The level of discontent in Iran can be measured in part by the wide range of strike action which is affecting all parts of the economy. Protests and strikes directed against the government by steelworkers, nurses and retirees are continuing across Iran, citing plunging living standards, government corruption and state oppression as the main areas of concern.
Over the last six years, there have been many labour strikes in Iran. In the last year alone, there were around 1,200 sustained workers’ strikes across the country. There were popular uprisings in late 2017 going into early 2018 and then again in November 2019, which had the people’s material and economic demands at their centre.
Most recently pensioners have been publicly protesting about the shortfall in pension payments and government mismanagement of pension funds. Even official government reports indicate that 17 out of the 18 pension funds in Iran are either bankrupt or teetering on the very brink of becoming so.
In addition, a recent report from the Islamic Republic’s Labour Ministry revealed a huge increase in the rate of poverty in Iran, rising by 50 per cent in 2021 compared to the year before.
The position for Iranian workers is further exacerbated by the state of the economy. According to the government-run website, IRNA, inflation has risen to 250 per cent in the past two years, massively impoverishing workers.
Iran’s economic problems have been made worse by the ongoing sanctions imposed by the US. In addition, Iran is increasingly in danger of being drawn into wider regional conflicts, not least the continuing Israeli genocide in Gaza.
While the clergy continue to maintain an iron grip on the politics of Iran the wave of protests that have swept the nation have made an impact. The Woman, Life, Freedom movement has brought about an end to the myth of the regime’s invincibility.
The bold crossing of red lines such as that of the mandatory hijab and rejection of its imposition, one of the central and visible tenets of the Islamic Republic since its inception, is a huge challenge to the regime.
The continued resistance of workers to the ongoing crises in Iran, reflected in Iranians struggling due to the mismanagement of the economy, endemic corruption within the ruling clergy and the ongoing sanctions faced by the regime, are significant achievements that have not only served to transform the political climate of the country, but also created serious dilemmas and rifts within the ranks of the ruling regime.

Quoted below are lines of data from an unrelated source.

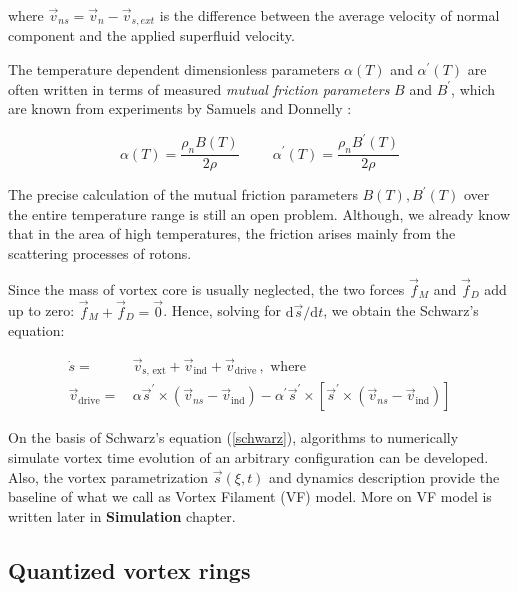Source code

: where $\vec{v}_{ns} = \vec{v}_{n} - \vec{v}_{s,ext}$ is the difference between the average velocity of normal component and the applied superfluid velocity.

The temperature dependent dimensionless parameters $\alpha(T)$ and $\alpha^{\prime}(T)$ are often written in terms of measured \textit{mutual friction parameters} $B$ and $B^{\prime}$, which are known from experiments by Samuels and Donnelly \cite{donnelly}:

\begin{equation}
\alpha(T) = \frac{\rho_n B(T)}{2\rho}
\hspace{1cm}
\alpha^{\prime}(T) = \frac{\rho_n B^{\prime}(T)}{2\rho}
\end{equation}

The precise calculation of the mutual friction parameters $B(T), B^{\prime}(T)$ over the entire temperature range is still an open problem. Although, we already know that in the area of high temperatures, the friction arises mainly from the scattering processes of rotons.

\newpage

Since the mass of vortex core is usually neglected, the two forces $\vec{f}_M$ and $\vec{f}_D$ add up to zero: $\vec{f}_M + \vec{f}_D = \vec{0}$. Hence, solving for $\text{d}\vec{s} / \text{d} t$, we obtain \cite{schwarz} the Schwarz's equation:

\begin{align}
\dot{s} =& \,\vec{v}_{\text{s, ext}} + \vec{v}_{\text{ind}} + \vec{v}_{\text{drive}}
\,,\,\, \text{where}
\label{schwarz}
\\
\vec{v}_{\text{drive}} =& \,\alpha\vec{s}^{\prime} \times (\vec{v}_{ns} - \vec{v}_{\text{ind}})
- \alpha^{\prime}\vec{s}^{\prime} \times [\vec{s}^{\prime} \times (\vec{v}_{ns} - \vec{v}_{\text{ind}})]
\label{drive}
\end{align}

On the basis of Schwarz's equation (\ref{schwarz}), algorithms to numerically simulate vortex time evolution of an arbitrary configuration can be developed. Also, the vortex parametrization $\vec{s}(\xi, t)$ and dynamics description provide the baseline of what we call as Vortex Filament (VF) model. More on VF model is written later in \textbf{Simulation} chapter.



\subsection*{Quantized vortex rings}

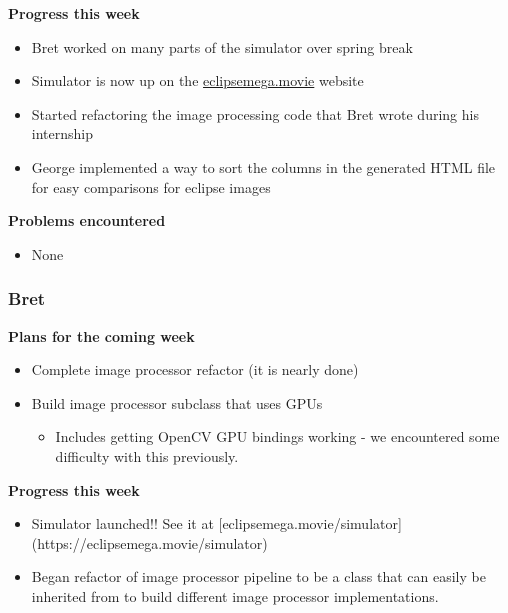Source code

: \documentclass[10pt, onecolumn, draftclsnofoot, letterpaper, compsoc]{IEEEtran}
\begin{document}
    \noindent \textbf{Progress this week}

    \begin{itemize}

    \item Bret worked on many parts of the simulator over spring break
    \item Simulator is now up on the \href{https://eclipsemega.movie}{eclipsemega.movie} website
    \item Started refactoring the image processing code that Bret wrote during his internship
    \item George implemented a way to sort the columns in the generated HTML file for easy comparisons for eclipse images

    \end{itemize}

    \noindent \textbf{Problems encountered}

    \begin{itemize}

    \item None

    \end{itemize}

    \subsubsection{Bret}

    \noindent \textbf{Plans for the coming week}

    \begin{itemize}

    \item Complete image processor refactor (it is nearly done)
    \item Build image processor subclass that uses GPUs

    \begin{itemize}
      \item Includes getting OpenCV GPU bindings working - we encountered some difficulty with this previously.
    \end{itemize}

    \end{itemize}

    \noindent \textbf{Progress this week}

    \begin{itemize}

    \item Simulator launched!! See it at [eclipsemega.movie/simulator](https://eclipsemega.movie/simulator)
    \item Began refactor of image processor pipeline to be a class that can easily be inherited from to build different image processor implementations.

    \end{itemize}
\end{document}
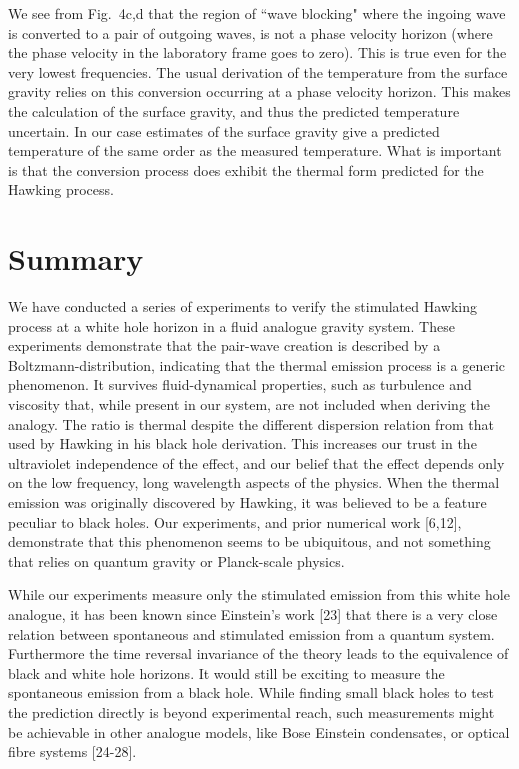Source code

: \documentclass[12pt,aps%
]{revtex4}
\begin{document}
We see from Fig.\ 4c,d that the region of ``wave blocking" where the ingoing
wave is converted to a pair of outgoing waves, is not a phase velocity horizon
(where the phase velocity in the laboratory frame goes to zero). This is true
even for the very lowest frequencies.  The usual derivation of the temperature
from the surface gravity relies on this conversion occurring at a phase
velocity horizon. This makes the calculation of the surface gravity, and thus
the predicted temperature uncertain. In our case estimates of the surface
gravity give a predicted temperature of the same order as the measured
temperature. What is important is that the conversion process does exhibit the
thermal form predicted for the Hawking process. 

\section{Summary}

We have conducted a series of experiments to verify the stimulated Hawking
process at a white hole horizon in a fluid analogue gravity system. These
experiments demonstrate that the pair-wave creation is described by a
Boltzmann-distribution, indicating that the thermal emission process is a
generic phenomenon. It survives fluid-dynamical properties, such as turbulence
and viscosity that, while present in our system, are not included when
deriving the analogy. The ratio is thermal despite the different
dispersion relation from that used by Hawking in his black hole derivation.
This increases our trust in the ultraviolet independence of the effect, and
our belief that the effect depends only on the low frequency, long wavelength
aspects of the physics. When the thermal emission was originally discovered by
Hawking, it was believed to be a feature peculiar to black holes. Our
experiments, and prior numerical work [6,12], demonstrate that this phenomenon
seems to be ubiquitous, and not something that relies on quantum gravity or
Planck-scale physics. 

While our experiments measure only the stimulated emission from this white
hole analogue, it has been known since Einstein's work [23] that there is a
very close relation between spontaneous and stimulated emission from a quantum
system. Furthermore the time reversal invariance of the theory leads to the
equivalence of black and white hole horizons. It would still be exciting to
measure the spontaneous emission from a black hole. While finding small black
holes to test the prediction directly is beyond experimental reach, such
measurements might be achievable in other analogue models, like Bose Einstein
condensates, or optical fibre systems [24-28].
\end{document}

These actions all serve to underline the reality that the regime is continuously entangled in various crises of economic and political legitimacy, lurching from one such crisis to another. Its default recourse to brutal repression of the popular protests, and the intensification of that repression, is the only viable way in which the regime sees that it can continue.
The arrest of thousands of street protesters and the killing of hundreds of them, as well as the torture and execution of countless women, men and youth, in a desperate attempt to calm the situation, is the regime’s response to try and save itself from the crisis.
It is also important to note that with each new crisis, the task of the regime’s security apparatus to suppress the popular unrest becomes more difficult than before.
The second anniversary of the tragic death of Amini should be an occasion to redouble efforts across the labour and trade union movement to stand in solidarity with the women, youth and workers of Iran, in their struggle for peace, democracy and social justice.